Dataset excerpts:
※

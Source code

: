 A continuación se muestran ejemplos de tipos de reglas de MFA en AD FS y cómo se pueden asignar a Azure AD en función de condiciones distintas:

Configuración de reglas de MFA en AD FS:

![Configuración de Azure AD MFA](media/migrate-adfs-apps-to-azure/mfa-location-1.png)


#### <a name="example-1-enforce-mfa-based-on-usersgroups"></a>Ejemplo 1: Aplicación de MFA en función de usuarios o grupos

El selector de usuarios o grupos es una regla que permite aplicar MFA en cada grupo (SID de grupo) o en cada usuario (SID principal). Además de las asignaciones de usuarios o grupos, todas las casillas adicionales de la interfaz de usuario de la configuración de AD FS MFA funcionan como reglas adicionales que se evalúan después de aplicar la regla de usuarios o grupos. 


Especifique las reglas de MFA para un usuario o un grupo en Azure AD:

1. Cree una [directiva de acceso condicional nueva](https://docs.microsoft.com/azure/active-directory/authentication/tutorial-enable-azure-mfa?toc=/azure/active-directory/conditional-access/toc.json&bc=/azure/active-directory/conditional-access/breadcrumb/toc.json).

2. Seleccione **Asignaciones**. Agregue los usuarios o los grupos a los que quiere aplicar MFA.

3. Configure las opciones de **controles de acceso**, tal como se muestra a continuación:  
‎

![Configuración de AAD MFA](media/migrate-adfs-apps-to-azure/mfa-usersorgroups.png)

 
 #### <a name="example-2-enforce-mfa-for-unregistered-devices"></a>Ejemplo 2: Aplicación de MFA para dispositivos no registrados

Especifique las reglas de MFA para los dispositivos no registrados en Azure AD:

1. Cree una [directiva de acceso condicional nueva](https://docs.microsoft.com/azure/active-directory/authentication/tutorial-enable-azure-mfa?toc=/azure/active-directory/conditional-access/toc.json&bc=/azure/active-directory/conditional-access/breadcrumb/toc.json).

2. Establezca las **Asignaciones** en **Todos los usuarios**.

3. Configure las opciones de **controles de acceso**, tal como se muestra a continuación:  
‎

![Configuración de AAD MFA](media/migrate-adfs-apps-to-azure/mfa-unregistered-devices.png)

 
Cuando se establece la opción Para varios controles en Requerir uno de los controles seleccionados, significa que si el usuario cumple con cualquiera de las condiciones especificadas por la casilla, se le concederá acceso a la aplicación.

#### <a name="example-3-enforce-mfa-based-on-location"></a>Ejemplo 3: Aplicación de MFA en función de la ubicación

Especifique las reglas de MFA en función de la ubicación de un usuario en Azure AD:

※

Exercise brief: Take the lines above from the one containing "El selector de" to the one containing "Especifique las reglas de MFA para los" and retype them exactly, both ends included, with nothing added.

Expected answer:
El selector de usuarios o grupos es una regla que permite aplicar MFA en cada grupo (SID de grupo) o en cada usuario (SID principal). Además de las asignaciones de usuarios o grupos, todas las casillas adicionales de la interfaz de usuario de la configuración de AD FS MFA funcionan como reglas adicionales que se evalúan después de aplicar la regla de usuarios o grupos. 


Especifique las reglas de MFA para un usuario o un grupo en Azure AD:

1. Cree una [directiva de acceso condicional nueva](https://docs.microsoft.com/azure/active-directory/authentication/tutorial-enable-azure-mfa?toc=/azure/active-directory/conditional-access/toc.json&bc=/azure/active-directory/conditional-access/breadcrumb/toc.json).

2. Seleccione **Asignaciones**. Agregue los usuarios o los grupos a los que quiere aplicar MFA.

3. Configure las opciones de **controles de acceso**, tal como se muestra a continuación:  
‎

![Configuración de AAD MFA](media/migrate-adfs-apps-to-azure/mfa-usersorgroups.png)

 
 #### <a name="example-2-enforce-mfa-for-unregistered-devices"></a>Ejemplo 2: Aplicación de MFA para dispositivos no registrados

Especifique las reglas de MFA para los dispositivos no registrados en Azure AD:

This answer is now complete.